Attempt This Online!

Mathematica 40

The number is created as a string so as to allow zero to be displayed as the first character, when needed.

""<>RandomSample["0"~CharacterRange~"9"]

Output examples

"0568497231"
"6813029574"

Explanation

"0"~CharacterRange~"9" is infix notation for CharacterRange["0","9"]. Either of these returns the list, {"0","1","2","3","4","5","6","7","8","9"}.

RandomSample[list] by default returns a permutation of the list. (It can also be used for other kinds of sampling, when parameters are included. E.g. RandomSample[list, 4] will return a Random sample of 4 characters, with no repeats.

Ly, 24 bytes

9[:,]y[0f?[fsprlr,]puy]p

Try it online!

This adds the digits 0-9 onto the stack, then as long as the stack isn't empty, it picks a random number, rotates the stack entries that many times, then prints the top of the stack.

9[:,]                     - pushes 9, 8, 7, ... 0 onto the stack
     y[              y]p  - loops as long as the stack size>0
       0f?                - generate random number in 0-(stack-size) range
          [      ,]p      - loops for as many rotations as we want to do
           fsp            - flip the random digit to the top, save and delete
              rlr         - reverse the stack, load saved digit, reverse again
                    u     - print the random digit we picked
                     
                   

The number of rotations used really should be in the range 0-(stack-size-1) but the possible extra rotation doesn't hurt anything and it saves a character to use the larger range.

Factor, 33 bytes

10 iota 10 sample [ pprint ] each

Try it online!

Perl 5, 21 bytes

@k{0..9}++;say keys%k

Try it online!

Perl's hash algorithm puts the hash keys into a a random order, so this should satisfy the requirements.

If it doesn't, here's the old method:

Perl 5, 38 bytes

@a=0..9;print splice@a,rand@a,1while@a

Try it online!

><>, 17 11 12 bytes

-6 bytes thanks to @Teal pelican suggesting a better way to generate the numbers 0-9. Thanks to @Not a Tree for pointing out the previous version only starts with a 9 or a 0.

<v?=9:l
{xn!

Try It Online!

Adds all the numbers to the stack and then randomly chooses between cycling the stack or outputting the number until the stack is the empty. Biased towards larger numbers first, but the random wasn't specified to be uniform.
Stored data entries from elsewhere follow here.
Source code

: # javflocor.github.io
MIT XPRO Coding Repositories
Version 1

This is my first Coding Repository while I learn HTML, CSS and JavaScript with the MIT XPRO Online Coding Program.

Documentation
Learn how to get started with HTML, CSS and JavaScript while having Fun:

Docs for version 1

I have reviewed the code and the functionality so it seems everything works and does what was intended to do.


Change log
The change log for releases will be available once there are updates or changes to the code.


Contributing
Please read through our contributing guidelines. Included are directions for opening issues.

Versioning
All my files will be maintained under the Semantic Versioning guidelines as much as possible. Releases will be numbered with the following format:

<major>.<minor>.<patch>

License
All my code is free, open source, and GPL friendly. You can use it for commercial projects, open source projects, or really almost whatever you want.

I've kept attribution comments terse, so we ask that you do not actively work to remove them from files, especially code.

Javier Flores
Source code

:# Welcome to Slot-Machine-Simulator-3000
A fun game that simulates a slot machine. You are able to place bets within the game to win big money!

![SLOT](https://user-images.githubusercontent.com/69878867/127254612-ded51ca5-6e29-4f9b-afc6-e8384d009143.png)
An 11 byte version that doesn't work on TIO due to { erroring on an empty stack, but works on other platforms such as here.

{l:b=?.!
xn

C# (.NET Core), 81 bytes

()=>string.Join("",Enumerable.Range(0,10).OrderBy(x=>new System.Random().Next()))

Try it online!

Chip, 75 + 17 = 92 bytes

+17 bytes for args -g0i -w -mq -c20

 8 ?]v~S
?/--^]~9
A\0)0/a
B\1)1/b
C\2)2/c
D\3)3/d
,L-v-^e
)\sf
`zzzzzzzzzz*

Try it online! Try adding -vv to the args list to see the values on the queue as it runs, in the debug output.

Not the most straightforward solution... The strategy here is like this:

1. fill a queue with the numbers 0 through 9
2. pop the head of the queue, call this x
3. generate a random number 0 to 3
   • if 3, print x
   • if not 3, append x back onto the queue
4. jump to step 2 until all ten numbers have been printed

This strategy ensures that all permutations are possible, however the permutations are not evenly distributed. Also, it is theoretically possible to never finish printing.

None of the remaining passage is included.